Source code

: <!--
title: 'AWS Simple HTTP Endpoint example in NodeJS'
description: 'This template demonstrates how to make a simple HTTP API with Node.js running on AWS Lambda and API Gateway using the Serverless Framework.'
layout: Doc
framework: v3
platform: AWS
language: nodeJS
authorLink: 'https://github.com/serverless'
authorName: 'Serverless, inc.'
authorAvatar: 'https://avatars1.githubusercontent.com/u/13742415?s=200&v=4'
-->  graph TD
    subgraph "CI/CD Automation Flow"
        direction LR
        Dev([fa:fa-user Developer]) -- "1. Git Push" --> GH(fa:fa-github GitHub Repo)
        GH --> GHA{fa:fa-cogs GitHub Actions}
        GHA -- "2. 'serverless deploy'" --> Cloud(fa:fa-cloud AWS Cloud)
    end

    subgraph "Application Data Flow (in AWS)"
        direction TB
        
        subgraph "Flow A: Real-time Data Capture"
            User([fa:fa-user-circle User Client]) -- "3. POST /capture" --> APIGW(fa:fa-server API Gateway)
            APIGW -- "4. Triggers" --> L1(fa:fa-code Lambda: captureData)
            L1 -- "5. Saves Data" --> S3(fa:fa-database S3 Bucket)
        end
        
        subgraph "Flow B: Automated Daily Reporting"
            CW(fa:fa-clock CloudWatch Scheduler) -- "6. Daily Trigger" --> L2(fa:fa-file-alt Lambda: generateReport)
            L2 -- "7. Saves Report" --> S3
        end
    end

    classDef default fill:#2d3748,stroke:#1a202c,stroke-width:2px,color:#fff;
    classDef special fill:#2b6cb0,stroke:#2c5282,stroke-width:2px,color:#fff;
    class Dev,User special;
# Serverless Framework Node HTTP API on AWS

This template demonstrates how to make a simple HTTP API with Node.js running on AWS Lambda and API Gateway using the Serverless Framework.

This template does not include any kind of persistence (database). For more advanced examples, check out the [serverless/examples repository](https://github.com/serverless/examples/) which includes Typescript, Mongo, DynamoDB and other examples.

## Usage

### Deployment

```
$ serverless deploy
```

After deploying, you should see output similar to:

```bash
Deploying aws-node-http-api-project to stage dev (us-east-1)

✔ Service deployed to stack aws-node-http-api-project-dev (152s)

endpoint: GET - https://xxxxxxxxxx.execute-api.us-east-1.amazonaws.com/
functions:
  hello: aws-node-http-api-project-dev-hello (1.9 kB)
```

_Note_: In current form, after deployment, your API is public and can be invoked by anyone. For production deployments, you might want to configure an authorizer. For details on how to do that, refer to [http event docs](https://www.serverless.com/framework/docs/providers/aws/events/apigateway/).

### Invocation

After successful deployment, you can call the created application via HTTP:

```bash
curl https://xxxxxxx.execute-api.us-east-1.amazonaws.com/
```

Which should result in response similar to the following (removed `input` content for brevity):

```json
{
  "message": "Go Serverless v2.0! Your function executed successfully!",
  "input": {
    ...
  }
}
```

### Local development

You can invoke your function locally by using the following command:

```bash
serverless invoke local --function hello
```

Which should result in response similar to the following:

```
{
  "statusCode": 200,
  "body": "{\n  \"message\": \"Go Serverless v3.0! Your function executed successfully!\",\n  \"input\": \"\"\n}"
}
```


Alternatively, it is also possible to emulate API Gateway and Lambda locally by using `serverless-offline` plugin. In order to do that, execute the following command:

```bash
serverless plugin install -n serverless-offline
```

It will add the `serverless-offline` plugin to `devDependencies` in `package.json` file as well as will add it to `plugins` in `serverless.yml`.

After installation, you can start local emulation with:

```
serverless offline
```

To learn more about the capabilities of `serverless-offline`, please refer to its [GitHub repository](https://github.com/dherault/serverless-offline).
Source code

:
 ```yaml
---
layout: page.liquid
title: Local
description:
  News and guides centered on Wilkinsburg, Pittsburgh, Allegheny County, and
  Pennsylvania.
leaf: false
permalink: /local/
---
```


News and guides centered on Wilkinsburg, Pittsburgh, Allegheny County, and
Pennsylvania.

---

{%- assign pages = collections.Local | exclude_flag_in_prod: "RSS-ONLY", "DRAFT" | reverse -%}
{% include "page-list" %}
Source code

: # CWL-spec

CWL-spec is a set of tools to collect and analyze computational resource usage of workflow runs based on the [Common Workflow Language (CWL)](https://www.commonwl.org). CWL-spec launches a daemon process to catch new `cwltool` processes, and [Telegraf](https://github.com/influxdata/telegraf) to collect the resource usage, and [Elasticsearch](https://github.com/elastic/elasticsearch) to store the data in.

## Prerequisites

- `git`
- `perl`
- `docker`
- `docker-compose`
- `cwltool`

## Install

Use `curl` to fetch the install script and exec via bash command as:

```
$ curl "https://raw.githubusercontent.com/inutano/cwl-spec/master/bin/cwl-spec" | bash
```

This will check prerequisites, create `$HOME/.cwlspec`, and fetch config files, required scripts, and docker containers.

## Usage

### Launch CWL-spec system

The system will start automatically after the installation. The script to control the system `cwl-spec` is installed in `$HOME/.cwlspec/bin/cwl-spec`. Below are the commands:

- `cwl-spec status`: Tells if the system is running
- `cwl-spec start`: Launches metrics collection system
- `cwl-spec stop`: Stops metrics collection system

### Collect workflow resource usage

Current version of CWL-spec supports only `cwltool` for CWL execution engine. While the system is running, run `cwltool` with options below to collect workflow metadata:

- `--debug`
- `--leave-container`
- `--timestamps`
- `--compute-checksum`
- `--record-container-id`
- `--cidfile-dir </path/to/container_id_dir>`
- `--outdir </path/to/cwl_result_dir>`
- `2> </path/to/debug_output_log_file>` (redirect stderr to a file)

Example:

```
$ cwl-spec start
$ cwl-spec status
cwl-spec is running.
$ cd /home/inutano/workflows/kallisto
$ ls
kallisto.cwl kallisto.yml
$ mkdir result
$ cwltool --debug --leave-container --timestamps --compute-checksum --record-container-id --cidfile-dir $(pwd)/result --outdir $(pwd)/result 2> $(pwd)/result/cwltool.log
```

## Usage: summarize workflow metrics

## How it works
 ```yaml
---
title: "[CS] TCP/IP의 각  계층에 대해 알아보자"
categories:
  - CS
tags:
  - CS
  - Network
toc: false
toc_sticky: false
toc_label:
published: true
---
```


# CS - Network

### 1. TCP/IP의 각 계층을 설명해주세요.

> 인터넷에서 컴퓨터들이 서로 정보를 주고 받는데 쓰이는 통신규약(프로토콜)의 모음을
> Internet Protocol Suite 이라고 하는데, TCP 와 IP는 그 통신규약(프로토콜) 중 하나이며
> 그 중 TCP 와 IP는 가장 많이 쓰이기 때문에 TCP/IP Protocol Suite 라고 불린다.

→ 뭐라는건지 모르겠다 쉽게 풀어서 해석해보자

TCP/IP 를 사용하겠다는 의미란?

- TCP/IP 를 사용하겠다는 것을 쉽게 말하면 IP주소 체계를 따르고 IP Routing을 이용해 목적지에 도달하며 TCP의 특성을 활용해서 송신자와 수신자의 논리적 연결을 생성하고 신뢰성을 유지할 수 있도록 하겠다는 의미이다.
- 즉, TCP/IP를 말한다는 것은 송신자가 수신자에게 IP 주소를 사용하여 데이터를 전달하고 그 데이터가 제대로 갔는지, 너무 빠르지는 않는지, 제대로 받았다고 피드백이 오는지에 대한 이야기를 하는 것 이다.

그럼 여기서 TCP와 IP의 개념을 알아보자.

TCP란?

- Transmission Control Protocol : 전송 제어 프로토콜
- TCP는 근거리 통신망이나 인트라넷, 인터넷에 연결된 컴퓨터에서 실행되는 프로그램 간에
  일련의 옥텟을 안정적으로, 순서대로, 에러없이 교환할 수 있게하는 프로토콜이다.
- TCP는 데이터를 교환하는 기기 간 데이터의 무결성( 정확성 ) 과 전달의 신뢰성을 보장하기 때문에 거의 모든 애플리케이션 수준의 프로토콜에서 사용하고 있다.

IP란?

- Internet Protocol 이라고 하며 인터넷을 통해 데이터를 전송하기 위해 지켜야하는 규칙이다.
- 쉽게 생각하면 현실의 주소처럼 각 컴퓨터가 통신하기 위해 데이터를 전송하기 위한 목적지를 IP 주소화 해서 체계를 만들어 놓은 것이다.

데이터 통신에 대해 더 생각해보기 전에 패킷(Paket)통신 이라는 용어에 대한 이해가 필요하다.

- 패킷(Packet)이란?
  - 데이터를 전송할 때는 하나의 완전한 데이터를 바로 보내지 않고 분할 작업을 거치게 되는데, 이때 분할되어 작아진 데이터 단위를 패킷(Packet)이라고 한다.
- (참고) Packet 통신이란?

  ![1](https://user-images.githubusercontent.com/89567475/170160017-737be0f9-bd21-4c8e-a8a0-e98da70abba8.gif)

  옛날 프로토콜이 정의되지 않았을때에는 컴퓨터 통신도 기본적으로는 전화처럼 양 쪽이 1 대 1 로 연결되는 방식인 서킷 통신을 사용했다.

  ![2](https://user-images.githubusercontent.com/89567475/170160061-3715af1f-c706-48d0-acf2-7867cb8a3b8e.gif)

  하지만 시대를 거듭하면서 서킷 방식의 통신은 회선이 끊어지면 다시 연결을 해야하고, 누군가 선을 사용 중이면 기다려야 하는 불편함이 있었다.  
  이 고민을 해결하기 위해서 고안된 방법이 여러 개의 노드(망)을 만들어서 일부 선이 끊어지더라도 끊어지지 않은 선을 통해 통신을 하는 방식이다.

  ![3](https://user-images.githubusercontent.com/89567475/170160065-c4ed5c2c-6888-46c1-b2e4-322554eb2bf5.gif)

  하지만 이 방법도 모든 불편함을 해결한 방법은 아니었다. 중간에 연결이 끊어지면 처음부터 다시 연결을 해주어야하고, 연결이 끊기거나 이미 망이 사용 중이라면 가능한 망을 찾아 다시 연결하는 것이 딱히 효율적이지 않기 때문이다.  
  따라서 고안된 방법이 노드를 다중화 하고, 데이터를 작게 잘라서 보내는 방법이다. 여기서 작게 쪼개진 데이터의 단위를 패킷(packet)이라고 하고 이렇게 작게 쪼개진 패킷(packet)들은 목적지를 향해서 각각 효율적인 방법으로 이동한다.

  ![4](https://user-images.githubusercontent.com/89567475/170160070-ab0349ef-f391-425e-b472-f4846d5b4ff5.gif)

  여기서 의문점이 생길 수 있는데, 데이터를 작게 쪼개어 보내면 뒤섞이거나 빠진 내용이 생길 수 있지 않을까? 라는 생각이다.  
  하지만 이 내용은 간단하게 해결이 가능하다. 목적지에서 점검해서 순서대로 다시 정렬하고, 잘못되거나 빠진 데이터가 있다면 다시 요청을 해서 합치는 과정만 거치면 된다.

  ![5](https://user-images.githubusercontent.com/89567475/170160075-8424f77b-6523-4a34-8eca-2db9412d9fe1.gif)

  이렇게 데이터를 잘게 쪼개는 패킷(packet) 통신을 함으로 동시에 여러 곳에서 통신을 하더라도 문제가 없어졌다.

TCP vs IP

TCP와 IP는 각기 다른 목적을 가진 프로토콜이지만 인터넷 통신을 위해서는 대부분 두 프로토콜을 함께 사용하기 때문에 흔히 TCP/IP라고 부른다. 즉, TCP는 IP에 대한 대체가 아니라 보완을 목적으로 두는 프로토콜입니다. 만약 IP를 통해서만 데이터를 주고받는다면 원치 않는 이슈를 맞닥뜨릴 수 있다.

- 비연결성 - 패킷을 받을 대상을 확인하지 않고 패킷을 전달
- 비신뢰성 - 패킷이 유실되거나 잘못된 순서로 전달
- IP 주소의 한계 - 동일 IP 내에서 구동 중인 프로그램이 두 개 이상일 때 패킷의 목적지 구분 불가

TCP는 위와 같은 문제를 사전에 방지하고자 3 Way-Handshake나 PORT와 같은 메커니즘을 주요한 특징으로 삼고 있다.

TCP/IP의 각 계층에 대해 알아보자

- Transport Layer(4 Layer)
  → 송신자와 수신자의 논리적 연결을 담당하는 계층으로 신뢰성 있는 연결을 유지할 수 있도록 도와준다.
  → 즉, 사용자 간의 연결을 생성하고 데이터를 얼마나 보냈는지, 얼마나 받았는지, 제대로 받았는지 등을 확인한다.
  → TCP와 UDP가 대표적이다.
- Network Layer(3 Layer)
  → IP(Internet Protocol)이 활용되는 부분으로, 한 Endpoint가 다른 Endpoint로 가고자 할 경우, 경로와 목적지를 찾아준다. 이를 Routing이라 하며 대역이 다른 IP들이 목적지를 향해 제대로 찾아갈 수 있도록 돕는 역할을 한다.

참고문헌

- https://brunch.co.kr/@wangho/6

Work item:
Return the entries above unchanged, starting at the first line and stopping after the line with "direction TB".

Output below:
Source code

: <!--
title: 'AWS Simple HTTP Endpoint example in NodeJS'
description: 'This template demonstrates how to make a simple HTTP API with Node.js running on AWS Lambda and API Gateway using the Serverless Framework.'
layout: Doc
framework: v3
platform: AWS
language: nodeJS
authorLink: 'https://github.com/serverless'
authorName: 'Serverless, inc.'
authorAvatar: 'https://avatars1.githubusercontent.com/u/13742415?s=200&v=4'
-->  graph TD
    subgraph "CI/CD Automation Flow"
        direction LR
        Dev([fa:fa-user Developer]) -- "1. Git Push" --> GH(fa:fa-github GitHub Repo)
        GH --> GHA{fa:fa-cogs GitHub Actions}
        GHA -- "2. 'serverless deploy'" --> Cloud(fa:fa-cloud AWS Cloud)
    end

    subgraph "Application Data Flow (in AWS)"
        direction TB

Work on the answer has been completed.